HSCs gene therapy is administered by ex vivo gene transfer into hematopoietic progenitors by purifying CD34 surface marker from leukocytes obtained from bone marrow or peripheral blood. Then CD34 purified cells are cultured for approximately 4 days in presence of growth factors and vectors carrying an expression cassette for the corrective gene (Huang et al. 2016). Before administration of the modified cells, patient’s progenitor and differentiated cells are depleted in the bone marrow following chemotherapy. The depletion favors the engraftment of ex vivo corrected gene therapy; however, they also cause secondary tumors and infertility (Copelan 2006). To overcome these problems, several HSCs gene therapy have concentrated by lowering the chemotherapy dosage that are used for HSC transplantation, but they are yet to be determined. Lenti-viral HSCs gene therapy shows high level of hematopoiesis with the corrected genes in most patients and has been no report of adverse events related to lenti-viral gene therapy. Apart from lenti-viral therapy, genome editing by use of CRISPR system shows a great promise for hematopoietic stem cell therapy as more researchers are focusing on improved gene delivery system with efficient gene targeting (Mandal et al. 2014).
MSC gene therapy
Mesenchymal stem cell (MSC) gene therapy have been widely used in clinical trials due to their heterogenetic properties (Bianco 2014). MSC are classified as postnatal, self-renewing multipotent stem cells that are capable of multilineage differentiation. They are also defined by their spindle shaped morphology, adhering capability in vitro and unique cluster expression during cell differentiation (Wei et al. 2013). Stromal MSCs are defined differently from classic MSC as they are classified from various tissues and shows the properties of fibroblastic markers and when transplanted modulate the host immune system. Due to their safety regarding the short existence, anti-inflammatory properties and homing to damage sites they are widely used for allogenic cell transplantations and clinical studies (Wang et al. 2016). For the past few years, the number of registered clinical trials of MSC gene therapy has increased but the distribution of clinical pipeline is still a major hurdle to overcome. The pleiotropic properties of MSCs provides a broad range for their potential in regeneration of organ tissues, immune related disorders and neurodegenerative diseases (Table 1) and moreover translational studies have proved their attractiveness for clinical use (Glenn and Whartenby 2014). By the end of 2016, there were over 500 clinical studies related to MSC therapy, the main clinical indications being autoimmune diseases and bone cartilage (http://clinicaltrials.gov/).

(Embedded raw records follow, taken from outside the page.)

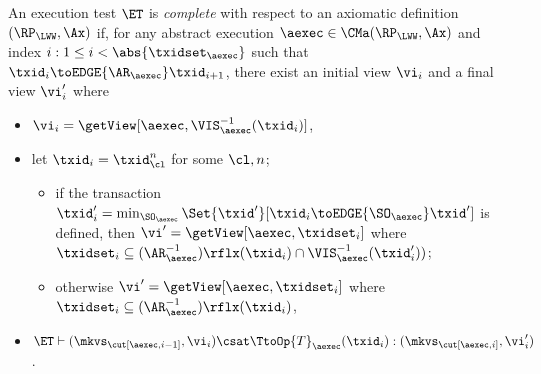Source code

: \begin{definition}
\label{def:et_complete}
An execution test $\ET$ is \emph{complete} with respect 
to an axiomatic definition $(\RP_{\LWW}, \Ax)$ if, for any abstract execution $\aexec \in \CMa(\RP_{\LWW}, \Ax)$ 
and index \( i : 1 \leq i < \abs{\txidset_{\aexec}}\) such that \( \txid_{i} \toEDGE{\AR_{\aexec}} \txid_{i+1} \), there exist an initial view $\vi_{i}$ and a final view $\vi_{i}'$ where 
\begin{itemize}
\item $\vi_{i} = \getView[\aexec, \VIS_{\aexec}^{-1}(\txid_{i})]$, 
\item let $\txid_{i} = \txid_{\cl}^{n}$ for some $\cl, n$; 
    \begin{itemize}
        \item if the transaction $\txid_{i}' = \min_{\SO_{\aexec}}\Set{\txid' }[ \txid_i \toEDGE{\SO_{\aexec}} \txid']$ is defined, then $\vi' = \getView[\aexec, \txidset_{i}]$ where $\txidset_{i} \subseteq (\AR_{\aexec}^{-1})\rflx(\txid_{i}) \cap \VIS_{\aexec}^{-1}(\txid_{i}'))$; 
        \item otherwise $\vi' = \getView[\aexec, \txidset_{i}]$ where $\txidset_{i} \subseteq (\AR_{\aexec}^{-1})\rflx(\txid_{i})$, 
    \end{itemize}
\item $\ET \vdash (\mkvs_{\cut[\aexec, i-1]}, \vi_{i}) \csat \TtoOp{T}_{\aexec}(\txid_{i}) : (\mkvs_{\cut[\aexec, i]},\vi_{i}')$.
\end{itemize}
\end{definition}

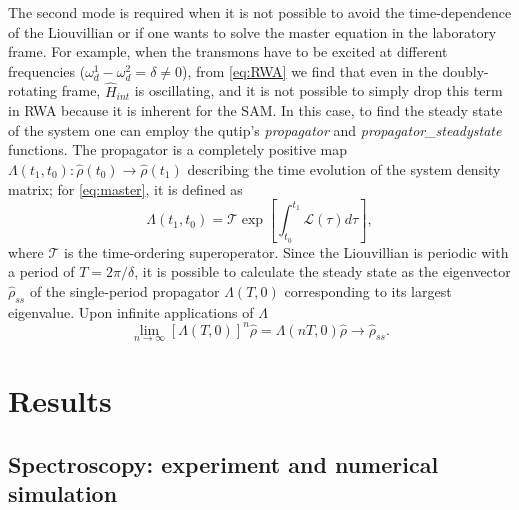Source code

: \documentclass[%
 prx,
 amsmath,amssymb,
 reprint,%
]{revtex4-1}
\begin{document}
The second mode is required when it is not possible to avoid the time-dependence of the Liouvillian or if one wants to solve the master equation in the laboratory frame. For example, when the transmons have to be excited at different frequencies ($\omega_d^1 - \omega_d^2 = \delta \neq 0$), from \autoref{eq:RWA} we find that even in the doubly-rotating frame, $\hat H_{int}$ is oscillating, and it is not possible to simply drop this term in RWA because it is inherent for the SAM. In this case, to find the steady state of the system one can employ the qutip's \textit{propagator} and \textit{propagator\_steadystate} functions. The propagator is a completely positive map $\Lambda(t_1, t_0): \hat \rho(t_0) \rightarrow \hat \rho(t_1)$ describing the time evolution of the system density matrix; for \autoref{eq:master}, it is defined as
\begin{equation}
\Lambda(t_1, t_0) = \mathcal{T} \exp [\int_{t_0}^{t_1} \mathcal L(\tau) d\tau],
\label{eq:propagator}
\end{equation}
where $\mathcal T$ is the time-ordering superoperator. Since the Liouvillian is periodic with a period of $T = 2\pi/\delta$, it is possible to calculate the steady state as the eigenvector $\hat \rho_{ss}$ of the single-period propagator $\Lambda(T, 0)$ corresponding to its largest eigenvalue\cite{dittrich1998quantum, rivas2012open}. Upon infinite applications of $\Lambda$
\[
\lim_{n\to \infty} \left[\Lambda(T, 0)\right]^n \hat \rho = \Lambda(nT, 0) \hat \rho \to \hat \rho_{ss}.
\]


\section{Results}

\subsection{\label{sec:level1} Spectroscopy: experiment and numerical simulation}
\end{document}
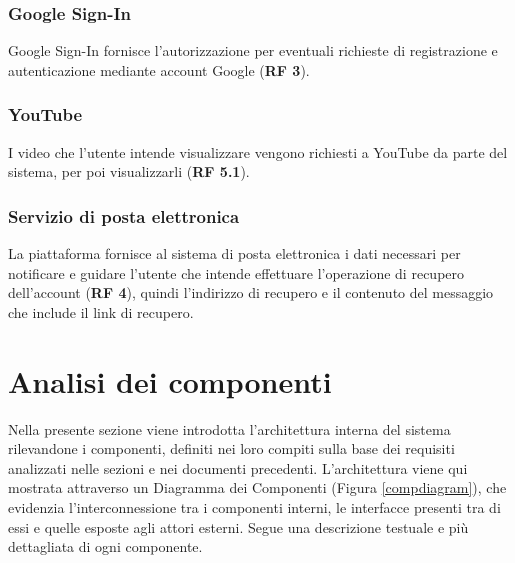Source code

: \documentclass[11pt, a4paper]{article}
\theoremstyle{definition} %
\begin{document}
\subsubsection*{Google Sign-In}
Google Sign-In fornisce l'autorizzazione per eventuali richieste di
registrazione e autenticazione mediante account Google (\textbf{RF 3}).

\subsubsection*{YouTube}
I video che l'utente intende visualizzare vengono richiesti a YouTube da
parte del sistema, per poi visualizzarli (\textbf{RF 5.1}).

\subsubsection*{Servizio di posta elettronica}
La piattaforma fornisce al sistema di posta elettronica i dati necessari
per notificare e guidare l'utente che intende effettuare l'operazione di
recupero dell'account (\textbf{RF 4}), quindi l'indirizzo di recupero e
il contenuto del messaggio che include il link di recupero.



\newpage



\section{Analisi dei componenti}

Nella presente sezione viene introdotta l'architettura interna del sistema
rilevandone i componenti, definiti nei loro compiti sulla base dei requisiti
analizzati nelle sezioni e nei documenti precedenti. L'architettura viene
qui mostrata attraverso un Diagramma dei Componenti (Figura \ref{compdiagram}), che evidenzia
l'interconnessione tra i componenti interni, le interfacce presenti tra di
essi e quelle esposte agli attori esterni. Segue una descrizione testuale
e più dettagliata di ogni componente.
\end{document}
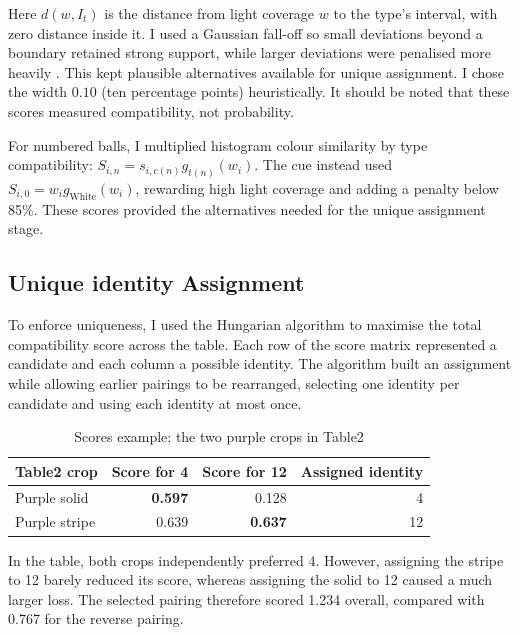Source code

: \documentclass[12pt,a4paper]{article}
\begin{document}

Here \(d(w,I_t)\) is the distance from light coverage \(w\) to the type’s interval, 
with zero distance inside it. I used a Gaussian fall-off so small deviations beyond 
a boundary retained strong support, while larger deviations were penalised more heavily 
\cite{rbf,gauss2mf}. This kept plausible alternatives available for unique assignment. 
I chose the width \(0.10\) (ten percentage points) heuristically. It should be noted that these scores measured 
compatibility, not probability.

For numbered balls, I multiplied histogram colour similarity by type compatibility: 
\(S_{i,n}=s_{i,c(n)}g_{t(n)}(w_i)\). The cue instead used \(S_{i,0}=w_i g_{\mathrm{White}}(w_i)\),
rewarding high light coverage and adding a penalty below 85\%. 
These scores provided the alternatives needed for the unique assignment stage.

\subsection{Unique identity Assignment}
To enforce uniqueness, I used the Hungarian algorithm \cite{hungarian} to maximise the total compatibility score 
across the table. Each row of the score matrix represented a candidate and each column a possible 
identity. The algorithm built an assignment while allowing earlier pairings to be rearranged, 
selecting one identity per candidate and using each identity at most once.

\begin{table}[H]
\centering
\begin{tabular}{lrrr}
\toprule
Table2 crop & Score for 4 & Score for 12 & Assigned identity \\
\midrule
Purple solid  & \textbf{0.597} & 0.128          & 4  \\
Purple stripe & 0.639          & \textbf{0.637} & 12 \\
\bottomrule
\end{tabular}
\caption{Scores example; the two purple crops in Table2}
\end{table}
In the table, both crops independently preferred 4. However, assigning the stripe to 12 barely reduced its score, 
whereas assigning the solid to 12 caused a much larger loss. The selected pairing therefore scored 
1.234 overall, compared with 0.767 for the reverse pairing.
\end{document}
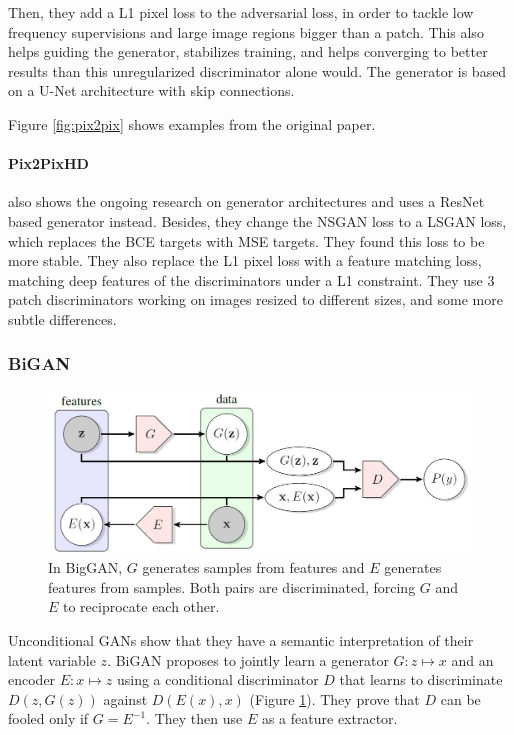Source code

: Then, they add a L1 pixel loss to the adversarial loss, in order to tackle low frequency supervisions and large image regions bigger than a patch. This also helps guiding the generator, stabilizes training, and helps converging to better results than this unregularized discriminator alone would. The generator is based on a U-Net architecture with skip connections.

Figure \ref{fig:pix2pix} shows examples from the original paper.

\paragraph{Pix2PixHD} also shows the ongoing research on generator architectures and uses a ResNet based generator instead. Besides, they change the \ac{NSGAN} loss to a \ac{LSGAN} loss, which replaces the \ac{BCE} targets with \ac{MSE} targets. They found this loss to be more stable. They also replace the L1 pixel loss with a feature matching loss, matching deep features of the discriminators under a L1 constraint. They use 3 patch discriminators working on images resized to different sizes, and some more subtle differences.

\subsubsection{BiGAN}

\begin{figure}
    \centering
    \includegraphics[width=0.6\columnwidth]{60-files/bigan.png}
    \caption{In BigGAN, $G$ generates samples from features and $E$ generates features from samples. Both pairs are discriminated, forcing $G$ and $E$ to reciprocate each other.}
    \label{fig:bigan}
\end{figure}

Unconditional GANs show that they have a semantic interpretation of their latent variable $z$. BiGAN \citep{bigan} proposes to jointly learn a generator $G: z \mapsto x$ and an encoder $E: x \mapsto z$ using a conditional discriminator $D$ that learns to discriminate $D(z, G(z))$ against $D(E(x), x)$ (Figure \ref{fig:bigan}). They prove that $D$ can be fooled only if $G = E^{-1}$. They then use $E$ as a feature extractor.

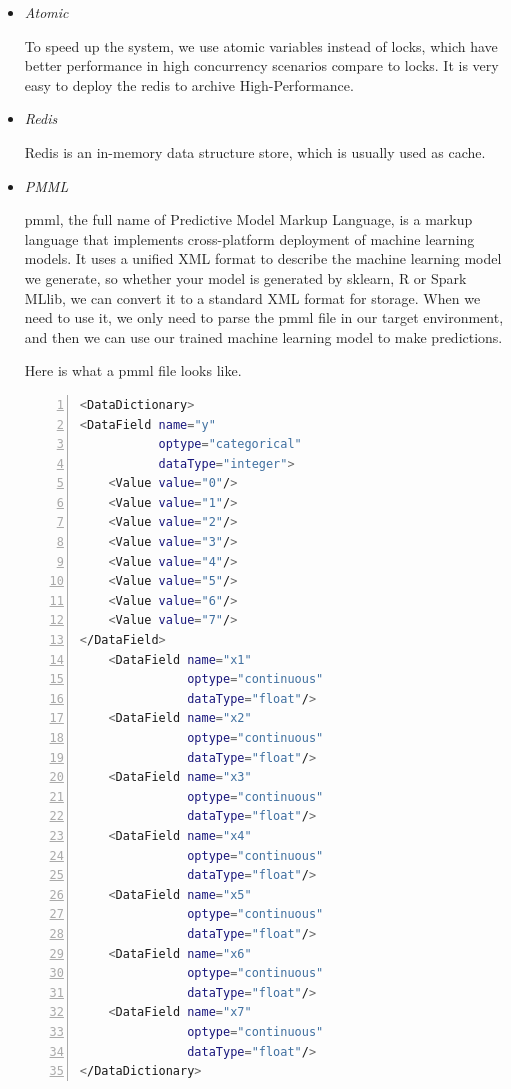 \documentclass[conference]{IEEEtran}
\begin{document}
\begin{itemize}
	\item \emph{Atomic}

	      To speed up the system, we use atomic variables instead of locks, which have better performance in high concurrency scenarios compare to locks.
	      It is very easy to deploy the redis to archive High-Performance.

	\item \emph{Redis}

	      Redis is an in-memory data structure store, which is usually used as cache.

	\item \emph{PMML}

	pmml, the full name of Predictive Model Markup Language, is a markup language that implements cross-platform deployment of machine learning models. It uses a unified XML format to describe the machine learning model we generate, so whether your model is generated by sklearn, R or Spark MLlib, we can convert it to a standard XML format for storage. When we need to use it, we only need to parse the pmml file in our target environment, and then we can use our trained machine learning model to make predictions.

	Here is what a pmml file looks like.
	      \begin{lstlisting}[language={bash},
		basicstyle=\small\menlo,
        numbers=left]
			<DataDictionary>
<DataField name="y" 
		   optype="categorical"
		   dataType="integer">
	<Value value="0"/>
	<Value value="1"/>
	<Value value="2"/>
	<Value value="3"/>
	<Value value="4"/>
	<Value value="5"/>
	<Value value="6"/>
	<Value value="7"/>
</DataField>
	<DataField name="x1"
               optype="continuous" 
               dataType="float"/>
	<DataField name="x2"
               optype="continuous" 
               dataType="float"/>
	<DataField name="x3"
               optype="continuous" 
               dataType="float"/>
	<DataField name="x4"
               optype="continuous" 
               dataType="float"/>
	<DataField name="x5"
               optype="continuous" 
               dataType="float"/>
	<DataField name="x6"
               optype="continuous" 
               dataType="float"/>
	<DataField name="x7"
               optype="continuous" 
               dataType="float"/>
</DataDictionary>
		  \end{lstlisting}


\end{itemize}
\end{document}
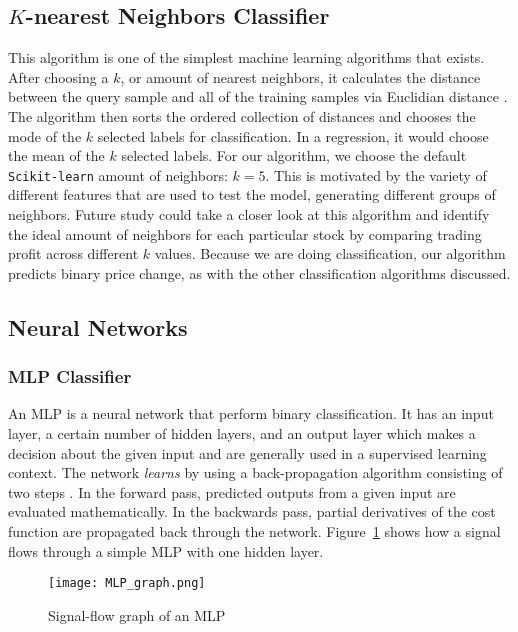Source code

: \documentclass[../thesis.tex]{subfiles}
\begin{document}
\subsection{$K$-nearest Neighbors Classifier}

This algorithm is one of the simplest machine learning algorithms that exists. After choosing a $k$, or amount of nearest neighbors, it calculates the distance between the query sample and all of the training samples via Euclidian distance \cite{PedregosaFABIANPEDREGOSA2011}. The algorithm then sorts the ordered collection of distances and chooses the mode of the $k$ selected labels for classification. In a regression, it would choose the mean of the $k$ selected labels. For our  algorithm, we choose the default \texttt{Scikit-learn} amount of neighbors: $k=5$. This is motivated by the variety of different features that are used to test the model, generating different groups of neighbors. Future study could take a closer look at this algorithm and identify the ideal amount of neighbors for each particular stock by comparing trading profit across different $k$ values. Because we are doing classification, our algorithm predicts binary price change, as with the other classification algorithms discussed. 

\subsection{Neural Networks}

\subsubsection{MLP Classifier}
An MLP is a neural network that perform binary classification. It has an input layer, a certain number of hidden layers, and an output layer which makes a decision about the given input and are generally used in a supervised learning context. The network \textit{learns} by using a back-propagation algorithm consisting of two steps \cite{Honkela2001}. In the forward pass, predicted outputs from a given input are evaluated mathematically. In the backwards pass, partial derivatives of the cost function are propagated back through the network. Figure~\ref{MLPgraph} shows how a signal flows through a simple MLP with one hidden layer. 

\begin{figure}[h]
\centering
\texttt{[image: MLP\_graph.png]}
\caption{Signal-flow graph of an MLP \label{overflow}}
\label{MLPgraph}
\end{figure}
\end{document}

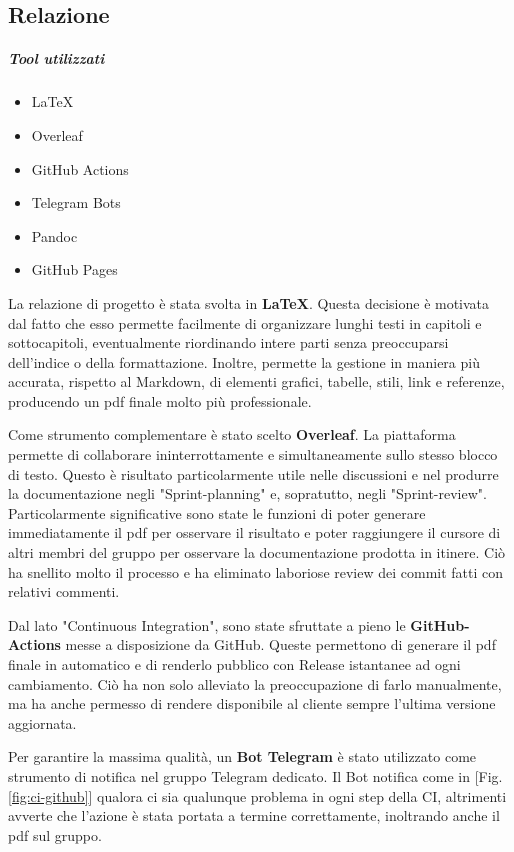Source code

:     \subsection{Relazione}
        \subparagraph{Tool utilizzati}
        \begin{itemize}
            \item \LaTeX
            \item Overleaf
            \item GitHub Actions
            \item Telegram Bots
            \item Pandoc
            \item GitHub Pages
        \end{itemize}
        La relazione di progetto è stata svolta in \textbf{\LaTeX}. Questa decisione è motivata dal fatto che esso permette facilmente di organizzare lunghi testi in capitoli e sottocapitoli, eventualmente riordinando intere parti senza preoccuparsi dell'indice o della formattazione. Inoltre, permette la gestione in maniera più accurata, rispetto al Markdown, di elementi grafici, tabelle, stili, link e referenze, producendo un pdf finale molto più professionale. 
        
        Come strumento complementare è stato scelto \textbf{Overleaf}. La piattaforma permette di collaborare ininterrottamente e simultaneamente sullo stesso blocco di testo. Questo è risultato particolarmente utile nelle discussioni e nel produrre la documentazione negli "Sprint-planning" e, sopratutto, negli "Sprint-review". Particolarmente significative sono state le funzioni di poter generare immediatamente il pdf per osservare il risultato e poter raggiungere il cursore di altri membri del gruppo per osservare la documentazione prodotta in itinere. Ciò ha snellito molto il processo e ha eliminato laboriose review dei commit fatti con relativi commenti.  

        Dal lato "Continuous Integration", sono state sfruttate a pieno le \textbf{GitHub-Actions} messe a disposizione da GitHub. Queste permettono di generare il pdf finale in automatico e di renderlo pubblico con Release istantanee ad ogni cambiamento. Ciò ha non solo alleviato la preoccupazione di farlo manualmente, ma ha anche permesso di rendere disponibile al cliente sempre l'ultima versione aggiornata. 

        Per garantire la massima qualità, un \textbf{Bot Telegram} è stato utilizzato come strumento di notifica nel gruppo Telegram dedicato. Il Bot notifica come in [Fig. \ref{fig:ci-github}] qualora ci sia qualunque problema in ogni step della CI, altrimenti avverte che l'azione è stata portata a termine correttamente, inoltrando anche il pdf sul gruppo. 

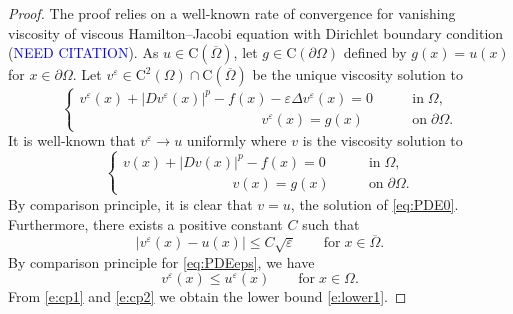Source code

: \documentclass[11pt,reqno]{amsart}
\numberwithin{figure}{section}
\theoremstyle{plain}
\theoremstyle{remark}
\numberwithin{equation}{section}
\begin{document}
\begin{proof} The proof relies on a well-known rate of convergence for vanishing viscosity of viscous Hamilton--Jacobi equation with Dirichlet boundary condition (\textcolor{blue}{NEED CITATION}). As $u\in \mathrm{C}(\overline{\Omega})$, let $g\in \mathrm{C}(\partial\Omega)$ defined by $g(x) = u(x)$ for $x\in \partial\Omega$. Let $v^\varepsilon\in \mathrm{C}^2(\Omega)\cap \mathrm{C}(\overline{\Omega})$ be the unique viscosity solution to
\begin{equation*}
    \begin{cases}
          v^\varepsilon(x) + |Dv^\varepsilon(x)|^p - f(x) - \varepsilon \Delta v^\varepsilon(x) = 0 &\qquad\text{in}\;\Omega,\\
        \qquad\qquad\qquad\qquad\qquad \qquad\quad v^\varepsilon(x) = g(x) &\qquad\text{on}\;\partial\Omega.
    \end{cases}
\end{equation*}
It is well-known that $v^\varepsilon \to u$ uniformly where $v$ is the viscosity solution to
\begin{equation*}
\begin{cases}
       v(x) + |Dv(x)|^p - f(x) = 0 &\qquad\text{in}\;\Omega,\\
     \qquad\qquad\qquad\quad\;\;\; v(x) = g(x)&\qquad\text{on}\;\partial\Omega. 
\end{cases}
\end{equation*}
By comparison principle, it is clear that $v = u$, the solution of \eqref{eq:PDE0}. Furthermore, there exists a positive constant $C$ such that 
\begin{equation}\label{e:cp1}
     |v^\varepsilon(x)  - u(x)| \leq C\sqrt{\varepsilon} \qquad\text{for}\;x\in \overline{\Omega}.
\end{equation}
By comparison principle for \eqref{eq:PDEeps}, we have
\begin{equation}\label{e:cp2}
    v^\varepsilon(x)\leq u^\varepsilon(x) \qquad\text{for}\;x\in \Omega.
\end{equation}
From \eqref{e:cp1} and \eqref{e:cp2} we obtain the lower bound \eqref{e:lower1}.
\end{proof}

\end{document}
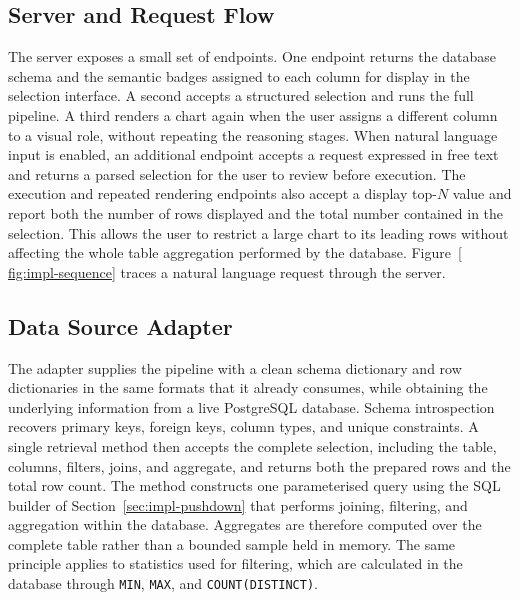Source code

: \subsection{Server and Request Flow}

The server exposes a small set of endpoints. One endpoint returns the database schema and the semantic badges assigned to each column for display in the selection interface. A second accepts a structured selection and runs the full pipeline. A third renders a chart again when the user assigns a different column to a visual role, without repeating the reasoning stages. When natural language input is enabled, an additional endpoint accepts a request expressed in free text and returns a parsed selection for the user to review before execution. The execution and repeated rendering endpoints also accept a display top-$N$ value and report both the number of rows displayed and the total number contained in the selection. This allows the user to restrict a large chart to its leading rows without affecting the whole table aggregation performed by the database. Figure~\ref{ fig:impl-sequence} traces a natural language request through the server.


\subsection{Data Source Adapter}

The adapter supplies the pipeline with a clean schema dictionary and row dictionaries in the same formats that it already consumes, while obtaining the underlying information from a live PostgreSQL database. Schema introspection recovers primary keys, foreign keys, column types, and unique constraints. A single retrieval method then accepts the complete selection, including the table, columns, filters, joins, and aggregate, and returns both the prepared rows and the total row count. The method constructs one parameterised query using the SQL builder of Section~\ref{sec:impl-pushdown} that performs joining, filtering, and aggregation within the database. Aggregates are therefore computed over the complete table rather than a bounded sample held in memory. The same principle applies to statistics used for filtering, which are calculated in the database through \texttt{MIN}, \texttt{MAX}, and \texttt{COUNT(DISTINCT)}.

Immune suppression properties of MSC have important roles in suppressing activated T-cells and their host disease (GVHD), to overcome the serious consequence of GVHD MSC have been used in clinical studies due to their immunosuppressive properties. Several phase II clinical studies have shown lower transplant related mortality and higher survival rates when treated together with MSCs. Children suffering from stage III–IV GVHD received MSC and about 42% of the children survived for a medium of 611 days leading to approval of Prochymal MSC for severe pediatric GVHD in Canada and New Zealand. Apart from clinical studies, diverse researches has been carried out using gene targeting such as down-regulation of TGF-beta expression, inhibition of infiltration of immune cells via down-regulation of CCR4 and CCR8 on monocytes (Lim et al. 2017), microRNA based strategy by knock-down of let-7a to improve MSC immunotherapy (Yu et al. 2017). Apart from immunosuppressive properties, MSCs have been widely used for myocardial infarction, ischemia stroke, osteoarthritis and liver diseases (Buzhor et al. 2014). In myocardial infarction, allogeneic MSC transplants have shown improved ventricular ejection fraction and also the use of exosomes derived from MSCs have been widely used (Gonzalez-King et al. 2017). Various gene therapies have been researched on such as the peptide modified MSC using miR-133b for treatment of cerebral ischemia (Huang et al. 2017) also micelles were used for siRNA transfection into mesenchymal stem cells (Raisin et al. 2017). Bone marrow derived MSCs are widely used for bone and cartilage repair and in osteoarthritic patient’s intra-articular injection of MSC resulted in strong improvement of cartilage coverage (Jo et al. 2014) and modified mRNA for BMP-2 to induce osteogenic pathways in MSCs (Balmayor et al. 2017). Due to the advantage of the mesenchymal stem cells, stem cell therapy can be broadened to diverse diseases.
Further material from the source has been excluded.